Architektur und Zeitgeist
Westfassade des Nidarosdoms in Trondheim.
Als ich dieser Tage beim Betrachten einiger meiner Fotos auf die Westfassade des Nidarosdoms in Trondheim/Norwegen stieß, erinnerte ich mich, wie fasziniert ich von der Schönheit und Harmonie dieser Gotik war. Meister der Bau- und Bildhauerkunst waren hier am Werk und haben ein architektonisches Ensemble von Bildhaftigkeit, Persönlichkeit, Gottesfürchtigkeit aber auch Erhabenheit, Dominanz und Macht geschaffen. Das entsprach der Zeit des absolutistischen Mittelalters und dem beherrschenden Geist der christlichen Kirche. Voller Ehrfurcht, Bewunderung und Unterwürfigkeit sollte der einfache Mann des Volkes emporschauen. Diene dem Glauben und sei Untertan der Obrigkeit! Diese Aussage ist eindeutig, lässt keine Zweifel zu. Und dennoch ist für mich diese Architektur zugleich Ausdruck hoher Kunst.
Nachdem ich mich von meinen Bildern wieder abgewandt hatte und mir repräsentative Bauwerke und Projekte aus unserer Zeit vor Augen hielt, stellte ich mir die Frage, welchen Zeitgeist diese widerspiegeln. Als ich in Berlin weilte, habe ich das Kanzleramt fotografiert.
Es hätte ebenso ein anderes neues Bauwerk aus dem Regierungsviertel oder eine Bank sein können. Nun wird bei dieser Architektur vor allem Funktionaliät in den Vordergrund gestellt und selbstverständlich Repräsentanz. Aber nicht der Herbst war daran schuld, dass ich mich auf dem weiten Platz vor der kalten Fassade einsam und verlassen fühlte wie vielleicht auch die beiden kleinen Leute aus dem Volk.

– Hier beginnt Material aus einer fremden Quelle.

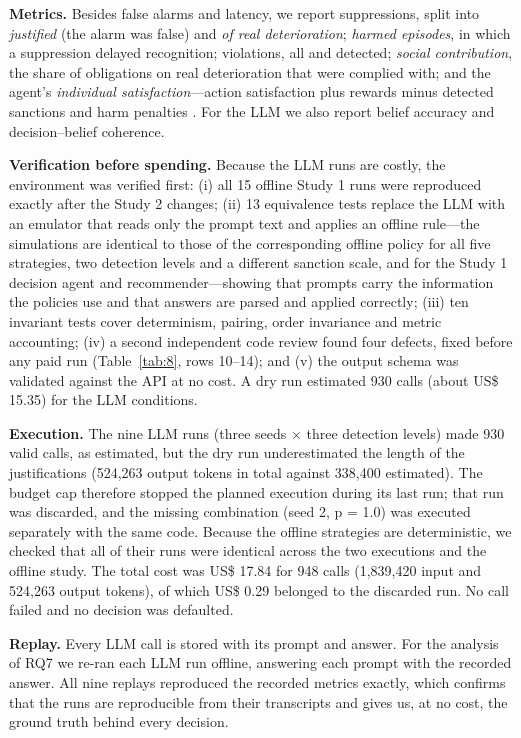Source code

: \documentclass{ieeeaccess}
\begin{document}
\textbf{Metrics.} Besides false alarms and latency, we report suppressions, split into \emph{justified} (the alarm was false) and \emph{of real deterioration}; \emph{harmed episodes}, in which a suppression delayed recognition; violations, all and detected; \emph{social contribution}, the share of obligations on real deterioration that were complied with; and the agent's \emph{individual satisfaction}—action satisfaction plus rewards minus detected sanctions and harm penalties \cite{viana2015jsan}. For the LLM we also report belief accuracy and decision–belief coherence.

\textbf{Verification before spending.} Because the LLM runs are costly, the environment was verified first: (i) all 15 offline Study 1 runs were reproduced exactly after the Study 2 changes; (ii) 13 equivalence tests replace the LLM with an emulator that reads only the prompt text and applies an offline rule—the simulations are identical to those of the corresponding offline policy for all five strategies, two detection levels and a different sanction scale, and for the Study 1 decision agent and recommender—showing that prompts carry the information the policies use and that answers are parsed and applied correctly; (iii) ten invariant tests cover determinism, pairing, order invariance and metric accounting; (iv) a second independent code review found four defects, fixed before any paid run (Table~\ref{tab:8}, rows 10–14); and (v) the output schema was validated against the API at no cost. A dry run estimated 930 calls (about US\$ 15.35) for the LLM conditions.

\textbf{Execution.} The nine LLM runs (three seeds $\times$ three detection levels) made 930 valid calls, as estimated, but the dry run underestimated the length of the justifications (524,263 output tokens in total against 338,400 estimated). The budget cap therefore stopped the planned execution during its last run; that run was discarded, and the missing combination (seed 2, p = 1.0) was executed separately with the same code. Because the offline strategies are deterministic, we checked that all of their runs were identical across the two executions and the offline study. The total cost was US\$ 17.84 for 948 calls (1,839,420 input and 524,263 output tokens), of which US\$ 0.29 belonged to the discarded run. No call failed and no decision was defaulted.

\textbf{Replay.} Every LLM call is stored with its prompt and answer. For the analysis of RQ7 we re-ran each LLM run offline, answering each prompt with the recorded answer. All nine replays reproduced the recorded metrics exactly, which confirms that the runs are reproducible from their transcripts and gives us, at no cost, the ground truth behind every decision.
\end{document}
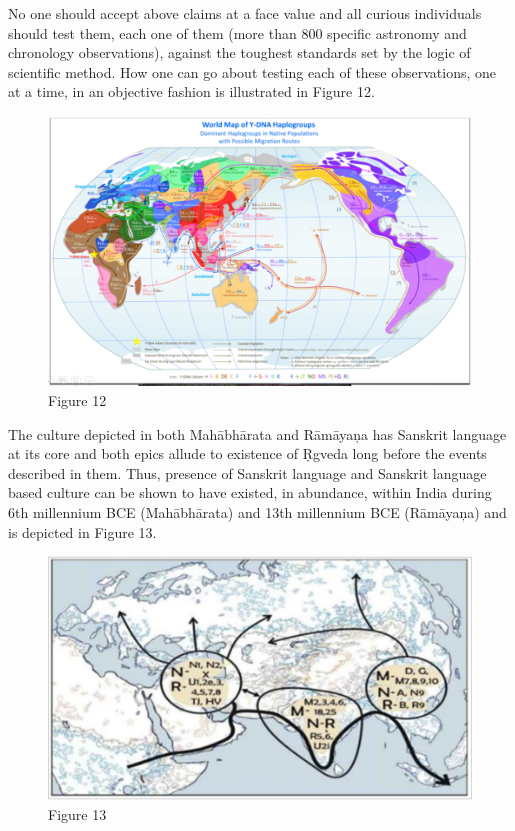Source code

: No one should accept above claims at a face value and all curious individuals should test them, each one of them (more than 800 specific astronomy and chronology observations), against the toughest standards set by the logic of scientific method. How one can go about testing each of these observations, one at a time, in an objective fashion is illustrated in Figure 12.

\begin{figure}
\includegraphics{"images/8-12.jpg"}
\caption{Figure 12}
\end{figure}

The culture depicted in both Mahābhārata and Rāmāyaņa has Sanskrit language at its core and both epics allude to existence of Ṛgveda long before the events described in them. Thus, presence of Sanskrit language and Sanskrit language based culture can be shown to have existed, in abundance, within India during 6th millennium BCE (Mahābhārata) and 13th millennium BCE (Rāmāyaņa) and is depicted in Figure 13.

\begin{figure}
\includegraphics{"images/8-13.jpg"}
\caption{Figure 13}
\end{figure}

Selbst mein Wunsch, eine Vision zu haben, erfüllte sich nicht. Wollte ich doch Angela aus ihrem Glas-Beton-Sitz emporsteigend und als Engel über uns schwebend erblicken! Sie stammt doch aus unserer bodenständigen Region.
Die Macht geht doch - wie es heißt - heute in unserer Demokratie vom Volk aus. Ich verspüre dort jedesmal eher Distanz vom Volk. Nun ja, man kann mich ja eines Besseren belehren!
So jedenfalls sieht für mich die heutige Architektur ganz oben aus. Ganz unten, im kleinen Ort, wo doch alles so warmherzig, freundlich und miteinander zugehen soll, scheinen mir solche Projekte, wie der neue Lychener Kindergarten, genauso nichtssagend und kalt. Den Gedanken an warmherzige Kinderliebe des Architekten beim Anfertigen der Zeichnungen kann ich nicht erkennen. So ist der Zeitgeist in der kleinen Stadt nun ebenfalls eher funktionell als emotionell.